Defining Moment 1

Defining Moment 1

Madeleine considers some defining moments

I’m a member of a book group.  We get nine books a year to read and discuss together.  The books are always supplied with study notes containing questions at the end for discussion.

Last night we came across the following question:  “If you were writing an autobiography what books would you include to define yourself, your course in life, or your pivotal moments?”

We went ‘around the circle’ with the question.  It was too narrow for some.  We included articles and movies because they had provided powerful defining moments as well.  This is what came out…
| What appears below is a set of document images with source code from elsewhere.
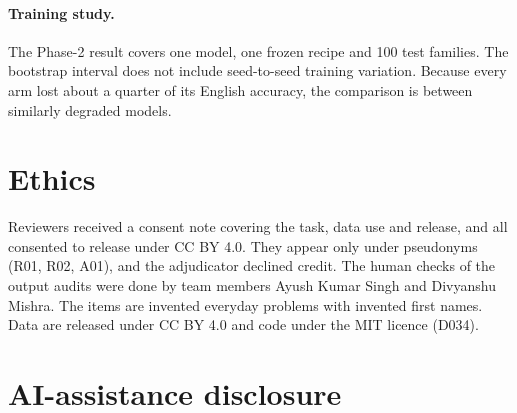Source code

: \documentclass[12pt,a4paper,oneside]{report}
\renewcommand{\_}{\oldunderscore\allowbreak}
\begin{document}
\paragraph{Training study.} The Phase-2 result covers one model, one frozen recipe and 100 test families. The bootstrap interval does not include seed-to-seed training variation. Because every arm lost about a quarter of its English accuracy, the comparison is between similarly degraded models.

\section{Ethics}

Reviewers received a consent note covering the task, data use and release, and all consented to release under CC BY 4.0. They appear only under pseudonyms (R01, R02, A01), and the adjudicator declined credit. The human checks of the output audits were done by team members Ayush Kumar Singh and Divyanshu Mishra. The items are invented everyday problems with invented first names. Data are released under CC BY 4.0 and code under the MIT licence (D034).

\section{AI-assistance disclosure}
\label{sec:aidisclosure}
\end{document}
Reading, both as a skill and as an experience, emerged as a defining moment of life in itself. One spoke of the time when she first realised she could read.  In elevated response she declared to herself that she was going to read ‘every book in the world’.

Another remembered the first book that engrossed her, transporting her to another time and place.  She’d had the overwhelming experience of complete engagement.

Then there were the defining moments emerging from the content of the book.  I can’t remember many of the books.  I don’t know many of them.  But I remember the moments…

Some books seemed to arrive at the moment of change, like an announcement on a train “We are arriving at Rosemont Station”.  The Thornbirds announced sexual awakening.  The Women’s Room announced feminist awakening.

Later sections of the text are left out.